GOAL OF THE EXERCISE –
Reproduce without change the lines in the material below that run from the one with "テスト NG だった場合は" to the end, and nothing more.
====== SOURCE INFORMATION ======
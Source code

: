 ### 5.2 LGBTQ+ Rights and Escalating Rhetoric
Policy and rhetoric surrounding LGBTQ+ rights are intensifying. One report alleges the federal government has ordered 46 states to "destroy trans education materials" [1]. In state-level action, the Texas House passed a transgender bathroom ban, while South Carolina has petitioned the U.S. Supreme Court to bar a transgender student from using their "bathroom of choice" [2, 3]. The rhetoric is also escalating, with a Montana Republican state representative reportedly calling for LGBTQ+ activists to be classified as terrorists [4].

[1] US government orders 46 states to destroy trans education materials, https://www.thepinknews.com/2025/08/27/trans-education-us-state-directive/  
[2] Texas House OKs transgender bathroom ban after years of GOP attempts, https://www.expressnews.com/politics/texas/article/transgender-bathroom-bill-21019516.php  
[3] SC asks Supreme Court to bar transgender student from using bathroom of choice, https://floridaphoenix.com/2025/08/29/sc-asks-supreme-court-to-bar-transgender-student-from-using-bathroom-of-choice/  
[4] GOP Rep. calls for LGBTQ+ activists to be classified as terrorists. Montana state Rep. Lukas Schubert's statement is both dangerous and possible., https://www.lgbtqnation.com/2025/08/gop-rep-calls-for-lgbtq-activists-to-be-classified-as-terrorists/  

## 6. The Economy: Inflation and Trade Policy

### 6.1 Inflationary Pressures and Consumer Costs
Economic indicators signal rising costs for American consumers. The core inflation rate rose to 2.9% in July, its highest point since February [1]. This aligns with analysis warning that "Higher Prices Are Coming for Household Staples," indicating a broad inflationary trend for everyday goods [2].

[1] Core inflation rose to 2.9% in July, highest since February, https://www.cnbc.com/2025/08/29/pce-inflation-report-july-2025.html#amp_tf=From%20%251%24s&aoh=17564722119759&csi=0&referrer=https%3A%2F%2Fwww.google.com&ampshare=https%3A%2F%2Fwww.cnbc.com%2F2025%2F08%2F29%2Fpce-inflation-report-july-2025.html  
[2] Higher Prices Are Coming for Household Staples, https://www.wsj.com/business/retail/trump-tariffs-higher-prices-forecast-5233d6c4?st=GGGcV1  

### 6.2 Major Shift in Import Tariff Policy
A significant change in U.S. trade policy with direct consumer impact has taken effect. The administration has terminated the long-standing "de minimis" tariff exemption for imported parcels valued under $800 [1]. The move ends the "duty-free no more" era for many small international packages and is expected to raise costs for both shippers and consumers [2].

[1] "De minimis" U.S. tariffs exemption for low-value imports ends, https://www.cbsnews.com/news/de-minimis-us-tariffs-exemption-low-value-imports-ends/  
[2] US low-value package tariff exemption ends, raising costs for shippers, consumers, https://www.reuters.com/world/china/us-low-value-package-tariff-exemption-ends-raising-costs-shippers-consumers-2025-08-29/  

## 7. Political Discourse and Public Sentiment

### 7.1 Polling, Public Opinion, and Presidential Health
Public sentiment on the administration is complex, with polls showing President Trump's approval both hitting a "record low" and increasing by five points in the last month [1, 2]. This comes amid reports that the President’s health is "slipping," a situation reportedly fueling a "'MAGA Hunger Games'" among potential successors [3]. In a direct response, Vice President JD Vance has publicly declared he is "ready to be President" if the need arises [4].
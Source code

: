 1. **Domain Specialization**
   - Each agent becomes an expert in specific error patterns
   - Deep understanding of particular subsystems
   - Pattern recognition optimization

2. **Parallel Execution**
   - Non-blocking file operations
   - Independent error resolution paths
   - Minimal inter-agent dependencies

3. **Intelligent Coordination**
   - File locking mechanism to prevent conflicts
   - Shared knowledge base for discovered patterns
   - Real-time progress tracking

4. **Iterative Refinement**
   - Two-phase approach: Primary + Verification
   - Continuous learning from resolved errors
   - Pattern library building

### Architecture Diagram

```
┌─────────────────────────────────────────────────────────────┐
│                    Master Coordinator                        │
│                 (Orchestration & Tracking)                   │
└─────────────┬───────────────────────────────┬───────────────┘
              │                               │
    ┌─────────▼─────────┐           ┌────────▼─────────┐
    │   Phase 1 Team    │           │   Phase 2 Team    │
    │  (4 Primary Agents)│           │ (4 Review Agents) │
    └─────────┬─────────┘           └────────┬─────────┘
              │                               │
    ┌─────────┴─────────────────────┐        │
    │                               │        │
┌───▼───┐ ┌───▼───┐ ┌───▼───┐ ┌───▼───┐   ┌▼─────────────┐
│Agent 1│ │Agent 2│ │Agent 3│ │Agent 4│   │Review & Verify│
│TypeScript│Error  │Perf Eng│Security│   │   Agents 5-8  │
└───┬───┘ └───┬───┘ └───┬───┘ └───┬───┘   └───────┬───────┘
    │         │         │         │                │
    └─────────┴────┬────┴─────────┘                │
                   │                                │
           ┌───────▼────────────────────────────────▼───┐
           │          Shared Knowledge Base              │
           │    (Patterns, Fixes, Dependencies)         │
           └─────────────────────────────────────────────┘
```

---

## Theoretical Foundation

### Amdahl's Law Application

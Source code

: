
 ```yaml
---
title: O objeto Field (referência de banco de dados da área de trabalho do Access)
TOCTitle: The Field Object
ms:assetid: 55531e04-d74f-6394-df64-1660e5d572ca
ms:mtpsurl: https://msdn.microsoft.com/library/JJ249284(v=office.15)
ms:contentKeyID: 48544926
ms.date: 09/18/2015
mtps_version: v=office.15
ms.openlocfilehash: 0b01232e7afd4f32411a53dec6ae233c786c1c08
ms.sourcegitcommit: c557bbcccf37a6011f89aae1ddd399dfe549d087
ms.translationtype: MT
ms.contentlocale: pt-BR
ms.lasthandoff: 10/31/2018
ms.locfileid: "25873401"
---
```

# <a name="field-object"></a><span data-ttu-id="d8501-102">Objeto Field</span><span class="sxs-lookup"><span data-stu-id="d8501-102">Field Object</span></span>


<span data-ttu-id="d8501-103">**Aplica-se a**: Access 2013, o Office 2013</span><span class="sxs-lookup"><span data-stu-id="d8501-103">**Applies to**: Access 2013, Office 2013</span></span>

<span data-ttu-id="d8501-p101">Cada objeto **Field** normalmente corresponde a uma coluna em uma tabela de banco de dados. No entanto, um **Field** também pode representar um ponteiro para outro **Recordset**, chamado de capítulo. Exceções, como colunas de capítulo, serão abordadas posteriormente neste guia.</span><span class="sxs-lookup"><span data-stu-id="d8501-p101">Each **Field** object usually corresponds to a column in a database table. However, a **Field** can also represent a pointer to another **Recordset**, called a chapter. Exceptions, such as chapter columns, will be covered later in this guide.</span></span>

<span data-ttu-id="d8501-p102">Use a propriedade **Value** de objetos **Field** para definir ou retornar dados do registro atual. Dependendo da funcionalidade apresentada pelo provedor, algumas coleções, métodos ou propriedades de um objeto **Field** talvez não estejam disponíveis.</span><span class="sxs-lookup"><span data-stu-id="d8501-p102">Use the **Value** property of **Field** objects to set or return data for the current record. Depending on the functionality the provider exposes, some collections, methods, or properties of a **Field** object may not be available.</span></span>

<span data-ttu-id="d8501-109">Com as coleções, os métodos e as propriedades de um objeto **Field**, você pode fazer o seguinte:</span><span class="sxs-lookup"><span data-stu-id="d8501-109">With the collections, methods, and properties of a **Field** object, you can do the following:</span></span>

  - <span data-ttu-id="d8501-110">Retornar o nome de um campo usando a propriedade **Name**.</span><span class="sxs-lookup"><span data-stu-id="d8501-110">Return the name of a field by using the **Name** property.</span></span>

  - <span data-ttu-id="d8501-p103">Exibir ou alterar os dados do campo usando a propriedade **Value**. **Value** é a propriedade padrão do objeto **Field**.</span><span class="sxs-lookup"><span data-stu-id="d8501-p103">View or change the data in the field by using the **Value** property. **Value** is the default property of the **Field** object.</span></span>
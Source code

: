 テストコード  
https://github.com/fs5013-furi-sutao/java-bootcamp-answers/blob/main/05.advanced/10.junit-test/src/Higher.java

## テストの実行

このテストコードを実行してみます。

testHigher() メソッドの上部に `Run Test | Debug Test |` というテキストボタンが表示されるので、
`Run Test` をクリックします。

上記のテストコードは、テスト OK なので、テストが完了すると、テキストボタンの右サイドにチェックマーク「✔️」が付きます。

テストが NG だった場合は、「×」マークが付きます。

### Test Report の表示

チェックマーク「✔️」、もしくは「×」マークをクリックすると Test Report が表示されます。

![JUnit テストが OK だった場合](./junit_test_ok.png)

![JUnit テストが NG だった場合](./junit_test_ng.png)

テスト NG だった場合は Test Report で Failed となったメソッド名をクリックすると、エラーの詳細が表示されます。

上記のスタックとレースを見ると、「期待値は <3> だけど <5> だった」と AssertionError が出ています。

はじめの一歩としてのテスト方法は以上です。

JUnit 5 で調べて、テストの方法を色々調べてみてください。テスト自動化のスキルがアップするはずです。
======
RESPONSE AREA –
テスト NG だった場合は Test Report で Failed となったメソッド名をクリックすると、エラーの詳細が表示されます。

上記のスタックとレースを見ると、「期待値は <3> だけど <5> だった」と AssertionError が出ています。

はじめの一歩としてのテスト方法は以上です。

JUnit 5 で調べて、テストの方法を色々調べてみてください。テスト自動化のスキルがアップするはずです。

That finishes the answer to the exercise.